Наверное, они тихо ушли бы домой, не обратив на себя ничьего внимания, если бы к ним не подошла сама именинница — женщина лет пятидесяти, тоже блондинка, но, в отличие от секретарши, явно крашеная. В актовом зале они ее не видели, но тут как-то сразу поняли, что она и есть самый главный в этом поселке человек. Елена Николаевна держала в руках два бокала с шампанским. Отдала их Марине и Карпову, сама осталась с пустыми руками, Карпов вызвался сходить за шампанским для нее, но Елена Николаевна пошла с ним, и он почему-то сразу понял, что вся эта история с приглашением и прочим была устроена именно вот для этого момента, для какого-то важного и деликатного разговора, и что сейчас ему предстоит услышать что-то такое, что, не будучи для него важным, как-то неприятно осложнит его жизнь.

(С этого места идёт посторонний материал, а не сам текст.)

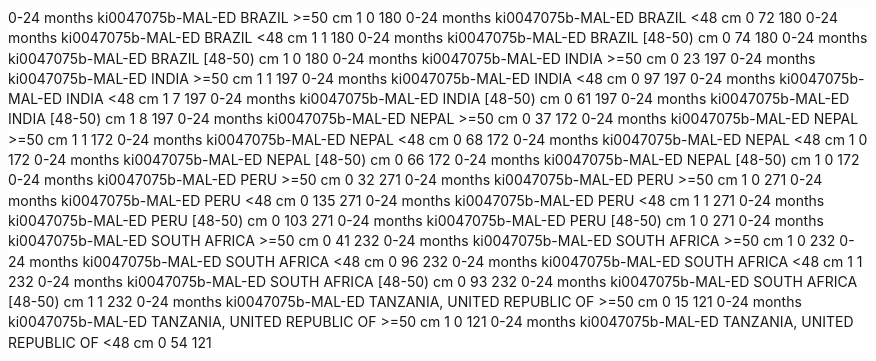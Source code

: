 0-24 months   ki0047075b-MAL-ED          BRAZIL                         >=50 cm               1        0     180
0-24 months   ki0047075b-MAL-ED          BRAZIL                         <48 cm                0       72     180
0-24 months   ki0047075b-MAL-ED          BRAZIL                         <48 cm                1        1     180
0-24 months   ki0047075b-MAL-ED          BRAZIL                         [48-50) cm            0       74     180
0-24 months   ki0047075b-MAL-ED          BRAZIL                         [48-50) cm            1        0     180
0-24 months   ki0047075b-MAL-ED          INDIA                          >=50 cm               0       23     197
0-24 months   ki0047075b-MAL-ED          INDIA                          >=50 cm               1        1     197
0-24 months   ki0047075b-MAL-ED          INDIA                          <48 cm                0       97     197
0-24 months   ki0047075b-MAL-ED          INDIA                          <48 cm                1        7     197
0-24 months   ki0047075b-MAL-ED          INDIA                          [48-50) cm            0       61     197
0-24 months   ki0047075b-MAL-ED          INDIA                          [48-50) cm            1        8     197
0-24 months   ki0047075b-MAL-ED          NEPAL                          >=50 cm               0       37     172
0-24 months   ki0047075b-MAL-ED          NEPAL                          >=50 cm               1        1     172
0-24 months   ki0047075b-MAL-ED          NEPAL                          <48 cm                0       68     172
0-24 months   ki0047075b-MAL-ED          NEPAL                          <48 cm                1        0     172
0-24 months   ki0047075b-MAL-ED          NEPAL                          [48-50) cm            0       66     172
0-24 months   ki0047075b-MAL-ED          NEPAL                          [48-50) cm            1        0     172
0-24 months   ki0047075b-MAL-ED          PERU                           >=50 cm               0       32     271
0-24 months   ki0047075b-MAL-ED          PERU                           >=50 cm               1        0     271
0-24 months   ki0047075b-MAL-ED          PERU                           <48 cm                0      135     271
0-24 months   ki0047075b-MAL-ED          PERU                           <48 cm                1        1     271
0-24 months   ki0047075b-MAL-ED          PERU                           [48-50) cm            0      103     271
0-24 months   ki0047075b-MAL-ED          PERU                           [48-50) cm            1        0     271
0-24 months   ki0047075b-MAL-ED          SOUTH AFRICA                   >=50 cm               0       41     232
0-24 months   ki0047075b-MAL-ED          SOUTH AFRICA                   >=50 cm               1        0     232
0-24 months   ki0047075b-MAL-ED          SOUTH AFRICA                   <48 cm                0       96     232
0-24 months   ki0047075b-MAL-ED          SOUTH AFRICA                   <48 cm                1        1     232
0-24 months   ki0047075b-MAL-ED          SOUTH AFRICA                   [48-50) cm            0       93     232
0-24 months   ki0047075b-MAL-ED          SOUTH AFRICA                   [48-50) cm            1        1     232
0-24 months   ki0047075b-MAL-ED          TANZANIA, UNITED REPUBLIC OF   >=50 cm               0       15     121
0-24 months   ki0047075b-MAL-ED          TANZANIA, UNITED REPUBLIC OF   >=50 cm               1        0     121
0-24 months   ki0047075b-MAL-ED          TANZANIA, UNITED REPUBLIC OF   <48 cm                0       54     121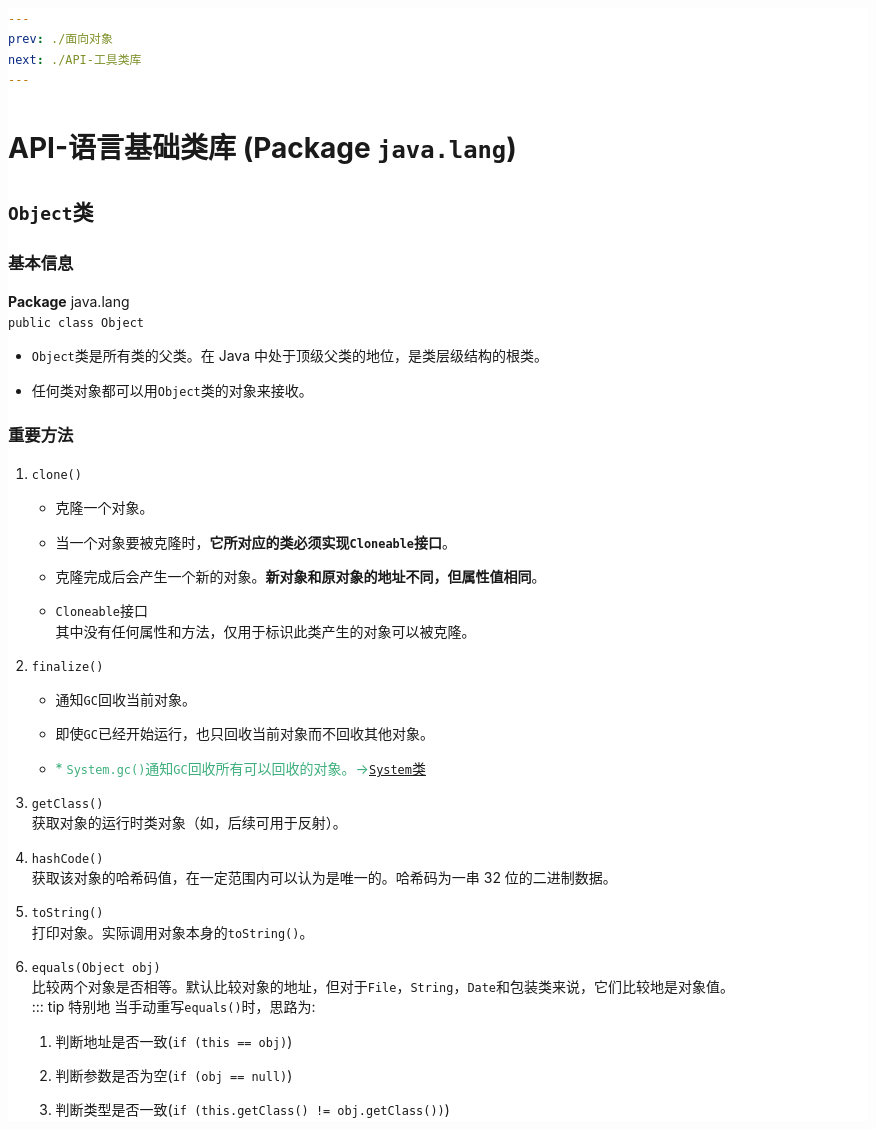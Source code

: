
 ```yaml
---
prev: ./面向对象
next: ./API-工具类库
---
```


# API-语言基础类库 (Package `java.lang`)
## `Object`类

### 基本信息
**Package** java.lang  
`public class Object`

+ `Object`类是所有类的父类。在 Java 中处于顶级父类的地位，是类层级结构的根类。  

+ 任何类对象都可以用`Object`类的对象来接收。

### 重要方法
1. `clone()`  
   + 克隆一个对象。  

   + 当一个对象要被克隆时，**它所对应的类必须实现`Cloneable`接口**。  

   + 克隆完成后会产生一个新的对象。**新对象和原对象的地址不同，但属性值相同**。  

   + `Cloneable`接口  
     其中没有任何属性和方法，仅用于标识此类产生的对象可以被克隆。

2. `finalize()`
   + 通知`GC`回收当前对象。

   + 即使`GC`已经开始运行，也只回收当前对象而不回收其他对象。

   + <span style="color:#3eaf7c">* `System.gc()`通知`GC`回收所有可以回收的对象。→[`System`类](#_4-2-2-system类)</span>

3. `getClass()`  
   获取对象的运行时类对象（如，后续可用于反射）。

4. `hashCode()`  
   获取该对象的哈希码值，在一定范围内可以认为是唯一的。哈希码为一串 32 位的二进制数据。

5. `toString()`  
   打印对象。实际调用对象本身的`toString()`。

6. `equals(Object obj)`  
   比较两个对象是否相等。默认比较对象的地址，但对于`File`，`String`，`Date`和包装类来说，它们比较地是对象值。  
   ::: tip 特别地
   当手动重写`equals()`时，思路为:  
   1. 判断地址是否一致(`if (this == obj)`)

   2. 判断参数是否为空(`if (obj == null)`)

   3. 判断类型是否一致(`if (this.getClass() != obj.getClass())`)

Поэтому, протягивая директорше бокал, он сам заговорил первым — сказал, что еще в детстве, гуляя с бабушкой вокруг института, понимал, что здесь, в этом здании, работают самые удивительные люди на свете, и что он очень рад знакомству с предводительницей этих удивительных людей, — чем удивительны институтские мэнээсы, Карпов за время своего монолога так и не придумал, поэтому ловко перевел тему на трогательное детское воспоминание — у входа в институт была доска почета с надписью «Лучшие люди», и он, пятилетний, плакал, не обнаружив на этой доске своего деда (который, конечно, был лучшим человеком), и успокоился только тогда, когда бабушка завела его внутрь и показала на доску с фотографиями ветеранов войны, среди которых был и дед, — а потом, как Карпов узнал уже годы спустя, — пошла к профессору Пилипенко, покойному ныне директору, и уговорила того заменить травмирующую детей надпись «Лучшие люди» на нейтральную «Доска почета». Елена Николаевна вежливо рассмеялась — настолько вежливо, что Карпов понял: заболтать эту женщину ему не удастся, и, ладно уж, придется выслушать то, ради чего она его сюда вытащила.